-- Task input follows --
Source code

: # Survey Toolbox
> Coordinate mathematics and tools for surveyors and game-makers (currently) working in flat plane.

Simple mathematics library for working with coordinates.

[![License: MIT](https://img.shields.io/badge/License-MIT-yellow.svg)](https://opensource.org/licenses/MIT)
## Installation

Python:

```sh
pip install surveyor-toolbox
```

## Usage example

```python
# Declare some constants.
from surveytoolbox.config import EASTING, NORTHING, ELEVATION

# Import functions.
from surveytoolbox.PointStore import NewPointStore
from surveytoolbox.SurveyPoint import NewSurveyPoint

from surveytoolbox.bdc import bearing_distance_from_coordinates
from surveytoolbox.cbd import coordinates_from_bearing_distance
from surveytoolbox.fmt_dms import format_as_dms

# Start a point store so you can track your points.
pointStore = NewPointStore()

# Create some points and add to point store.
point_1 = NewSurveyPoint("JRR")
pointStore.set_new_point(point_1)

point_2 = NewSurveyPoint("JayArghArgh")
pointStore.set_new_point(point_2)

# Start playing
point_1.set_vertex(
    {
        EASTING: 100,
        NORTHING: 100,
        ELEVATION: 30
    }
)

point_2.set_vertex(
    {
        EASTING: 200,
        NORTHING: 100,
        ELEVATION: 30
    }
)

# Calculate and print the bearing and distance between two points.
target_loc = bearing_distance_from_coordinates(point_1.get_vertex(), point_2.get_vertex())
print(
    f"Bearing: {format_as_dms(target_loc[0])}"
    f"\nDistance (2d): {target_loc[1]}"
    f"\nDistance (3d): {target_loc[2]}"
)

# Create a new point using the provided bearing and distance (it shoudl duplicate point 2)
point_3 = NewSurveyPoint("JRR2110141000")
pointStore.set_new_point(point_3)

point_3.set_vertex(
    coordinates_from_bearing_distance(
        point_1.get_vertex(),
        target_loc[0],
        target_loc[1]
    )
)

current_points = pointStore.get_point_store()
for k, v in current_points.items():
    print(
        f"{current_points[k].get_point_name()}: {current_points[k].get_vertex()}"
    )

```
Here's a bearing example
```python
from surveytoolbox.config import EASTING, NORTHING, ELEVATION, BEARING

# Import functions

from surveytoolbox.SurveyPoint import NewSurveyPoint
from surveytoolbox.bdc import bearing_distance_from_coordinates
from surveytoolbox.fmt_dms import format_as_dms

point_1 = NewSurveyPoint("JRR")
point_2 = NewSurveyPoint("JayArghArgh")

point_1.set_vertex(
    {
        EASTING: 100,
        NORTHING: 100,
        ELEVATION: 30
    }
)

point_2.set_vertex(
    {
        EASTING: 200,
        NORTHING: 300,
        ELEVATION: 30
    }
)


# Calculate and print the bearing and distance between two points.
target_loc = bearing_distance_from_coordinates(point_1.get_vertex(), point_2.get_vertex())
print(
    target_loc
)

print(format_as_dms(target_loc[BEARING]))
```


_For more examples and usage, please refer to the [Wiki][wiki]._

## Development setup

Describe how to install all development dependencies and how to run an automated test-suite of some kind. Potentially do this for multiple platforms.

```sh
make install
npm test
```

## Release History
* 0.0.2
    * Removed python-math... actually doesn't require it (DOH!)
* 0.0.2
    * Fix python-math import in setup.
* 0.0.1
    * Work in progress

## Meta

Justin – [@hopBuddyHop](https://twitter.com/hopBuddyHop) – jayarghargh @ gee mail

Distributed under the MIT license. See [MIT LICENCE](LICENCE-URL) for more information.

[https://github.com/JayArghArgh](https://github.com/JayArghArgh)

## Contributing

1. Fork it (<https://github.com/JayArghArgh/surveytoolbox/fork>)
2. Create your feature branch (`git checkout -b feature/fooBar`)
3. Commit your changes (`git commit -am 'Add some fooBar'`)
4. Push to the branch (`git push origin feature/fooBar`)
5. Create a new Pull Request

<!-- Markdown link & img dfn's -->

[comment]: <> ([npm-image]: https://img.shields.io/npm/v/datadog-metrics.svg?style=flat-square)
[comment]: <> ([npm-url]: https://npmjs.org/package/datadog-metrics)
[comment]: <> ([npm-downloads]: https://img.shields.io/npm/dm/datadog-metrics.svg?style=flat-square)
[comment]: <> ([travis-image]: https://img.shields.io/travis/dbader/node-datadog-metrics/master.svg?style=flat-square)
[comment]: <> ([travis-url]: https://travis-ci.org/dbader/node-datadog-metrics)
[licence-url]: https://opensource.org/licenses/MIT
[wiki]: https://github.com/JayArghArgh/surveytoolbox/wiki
-- Task input concluded --
-- Task input follows --
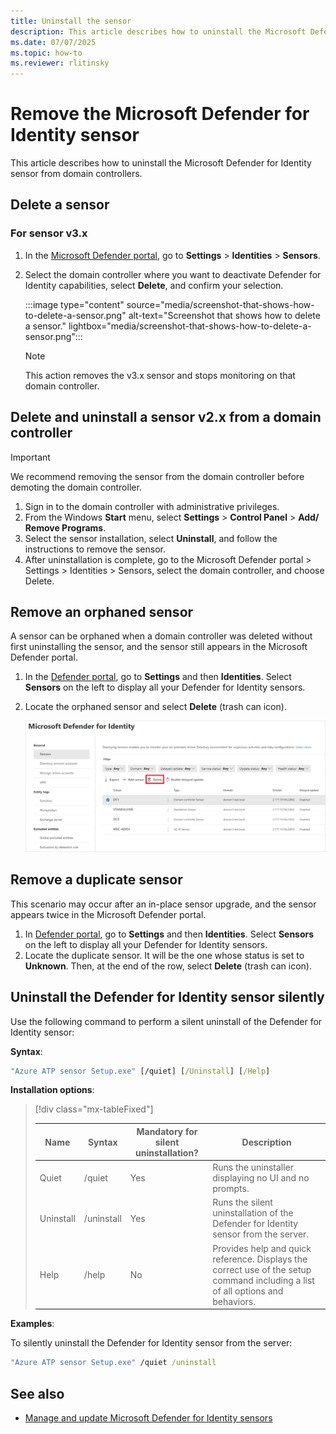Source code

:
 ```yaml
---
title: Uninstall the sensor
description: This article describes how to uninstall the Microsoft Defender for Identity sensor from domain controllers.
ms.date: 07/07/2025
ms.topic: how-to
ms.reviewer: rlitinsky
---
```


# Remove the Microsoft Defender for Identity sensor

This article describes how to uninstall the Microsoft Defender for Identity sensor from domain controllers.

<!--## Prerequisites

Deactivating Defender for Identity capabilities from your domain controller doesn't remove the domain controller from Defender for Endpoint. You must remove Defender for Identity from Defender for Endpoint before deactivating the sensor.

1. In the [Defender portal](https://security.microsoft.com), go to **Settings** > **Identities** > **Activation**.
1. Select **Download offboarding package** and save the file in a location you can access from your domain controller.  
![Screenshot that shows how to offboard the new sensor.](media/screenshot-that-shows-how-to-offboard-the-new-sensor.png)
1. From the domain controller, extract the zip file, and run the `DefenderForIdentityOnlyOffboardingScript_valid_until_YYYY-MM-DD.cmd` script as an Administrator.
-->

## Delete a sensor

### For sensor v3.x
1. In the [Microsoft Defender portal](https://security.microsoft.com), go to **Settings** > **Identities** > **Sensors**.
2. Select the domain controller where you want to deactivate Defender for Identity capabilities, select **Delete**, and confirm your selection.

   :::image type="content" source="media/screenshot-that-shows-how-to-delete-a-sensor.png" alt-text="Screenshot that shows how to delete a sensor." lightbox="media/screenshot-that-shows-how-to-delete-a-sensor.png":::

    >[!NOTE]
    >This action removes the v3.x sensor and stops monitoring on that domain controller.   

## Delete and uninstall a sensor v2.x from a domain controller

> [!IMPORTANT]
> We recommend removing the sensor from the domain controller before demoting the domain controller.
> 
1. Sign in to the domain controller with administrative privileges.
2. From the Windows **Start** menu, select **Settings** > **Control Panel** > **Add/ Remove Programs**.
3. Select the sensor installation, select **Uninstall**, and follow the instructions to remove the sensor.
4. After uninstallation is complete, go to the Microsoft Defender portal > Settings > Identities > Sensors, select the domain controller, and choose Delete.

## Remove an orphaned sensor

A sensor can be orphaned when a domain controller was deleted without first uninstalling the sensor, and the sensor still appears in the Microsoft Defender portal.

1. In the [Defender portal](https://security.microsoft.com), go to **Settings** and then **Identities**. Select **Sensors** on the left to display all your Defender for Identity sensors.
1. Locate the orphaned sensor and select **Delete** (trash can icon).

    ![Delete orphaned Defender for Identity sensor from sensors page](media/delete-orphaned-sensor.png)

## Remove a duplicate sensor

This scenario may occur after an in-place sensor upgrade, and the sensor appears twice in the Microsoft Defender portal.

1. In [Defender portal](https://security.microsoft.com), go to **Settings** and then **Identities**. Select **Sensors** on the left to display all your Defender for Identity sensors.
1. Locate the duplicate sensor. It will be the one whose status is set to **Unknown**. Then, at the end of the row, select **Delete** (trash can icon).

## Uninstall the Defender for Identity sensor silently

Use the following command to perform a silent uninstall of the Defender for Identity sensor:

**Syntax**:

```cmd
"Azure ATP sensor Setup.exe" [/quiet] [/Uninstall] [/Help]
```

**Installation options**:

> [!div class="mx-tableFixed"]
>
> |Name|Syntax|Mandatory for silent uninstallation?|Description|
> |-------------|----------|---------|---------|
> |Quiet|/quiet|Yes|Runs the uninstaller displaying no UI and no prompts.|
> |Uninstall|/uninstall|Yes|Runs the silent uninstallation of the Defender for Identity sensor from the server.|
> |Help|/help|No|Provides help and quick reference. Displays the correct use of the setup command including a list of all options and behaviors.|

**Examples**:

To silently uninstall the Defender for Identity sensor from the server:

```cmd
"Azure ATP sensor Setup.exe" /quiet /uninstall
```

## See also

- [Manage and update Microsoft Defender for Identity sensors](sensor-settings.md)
-- Task input concluded --
-- Task input follows --
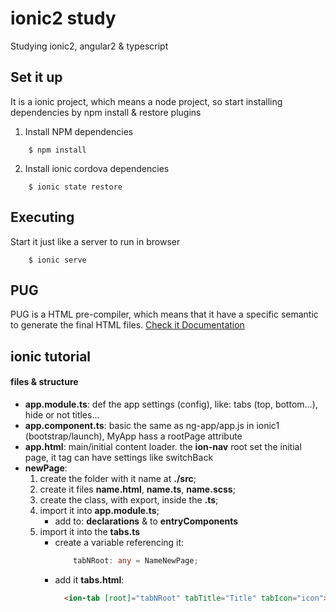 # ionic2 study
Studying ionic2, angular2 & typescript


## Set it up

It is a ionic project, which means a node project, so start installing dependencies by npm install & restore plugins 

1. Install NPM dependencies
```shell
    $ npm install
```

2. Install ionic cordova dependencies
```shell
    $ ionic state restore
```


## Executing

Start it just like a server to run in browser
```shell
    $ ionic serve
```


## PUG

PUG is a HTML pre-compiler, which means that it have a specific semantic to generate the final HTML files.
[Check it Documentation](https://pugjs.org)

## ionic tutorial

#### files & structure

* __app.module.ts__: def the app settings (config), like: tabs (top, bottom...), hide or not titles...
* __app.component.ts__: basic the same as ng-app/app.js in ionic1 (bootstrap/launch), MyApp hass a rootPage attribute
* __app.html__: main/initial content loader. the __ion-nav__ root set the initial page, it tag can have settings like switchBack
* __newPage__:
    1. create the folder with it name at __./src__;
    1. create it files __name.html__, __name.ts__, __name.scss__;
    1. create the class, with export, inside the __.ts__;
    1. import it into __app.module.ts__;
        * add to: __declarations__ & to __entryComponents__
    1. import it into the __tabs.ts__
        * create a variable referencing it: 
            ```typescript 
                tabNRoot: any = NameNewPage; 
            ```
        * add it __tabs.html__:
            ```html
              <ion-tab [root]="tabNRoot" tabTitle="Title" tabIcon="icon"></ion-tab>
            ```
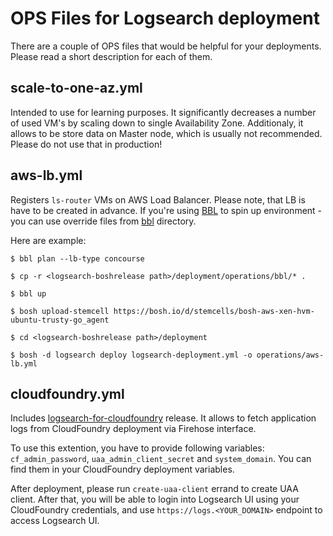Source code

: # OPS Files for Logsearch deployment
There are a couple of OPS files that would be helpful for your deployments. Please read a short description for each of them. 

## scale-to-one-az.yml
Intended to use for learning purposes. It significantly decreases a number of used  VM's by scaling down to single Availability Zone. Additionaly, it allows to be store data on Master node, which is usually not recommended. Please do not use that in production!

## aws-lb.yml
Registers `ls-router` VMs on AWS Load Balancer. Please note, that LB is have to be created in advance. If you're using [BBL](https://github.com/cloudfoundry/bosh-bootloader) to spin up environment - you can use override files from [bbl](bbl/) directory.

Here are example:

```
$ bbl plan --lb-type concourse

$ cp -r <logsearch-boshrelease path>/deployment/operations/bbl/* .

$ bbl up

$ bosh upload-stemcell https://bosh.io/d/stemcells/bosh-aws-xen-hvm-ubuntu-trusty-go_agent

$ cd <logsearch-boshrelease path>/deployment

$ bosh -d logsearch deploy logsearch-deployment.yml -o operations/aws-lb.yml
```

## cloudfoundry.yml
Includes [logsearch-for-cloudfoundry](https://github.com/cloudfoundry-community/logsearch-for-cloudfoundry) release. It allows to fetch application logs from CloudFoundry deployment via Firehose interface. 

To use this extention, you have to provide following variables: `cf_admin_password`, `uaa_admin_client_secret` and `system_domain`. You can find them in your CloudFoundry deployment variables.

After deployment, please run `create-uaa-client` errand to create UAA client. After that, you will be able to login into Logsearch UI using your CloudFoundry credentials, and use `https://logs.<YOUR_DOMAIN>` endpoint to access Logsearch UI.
-- Task input concluded --
◆ Work to complete:
Check each line of the records for the word "dbader", and show the lines that contain it.

◆ Answer for this exercise:
[comment]: <> ([travis-image]: https://img.shields.io/travis/dbader/node-datadog-metrics/master.svg?style=flat-square)
[comment]: <> ([travis-url]: https://travis-ci.org/dbader/node-datadog-metrics)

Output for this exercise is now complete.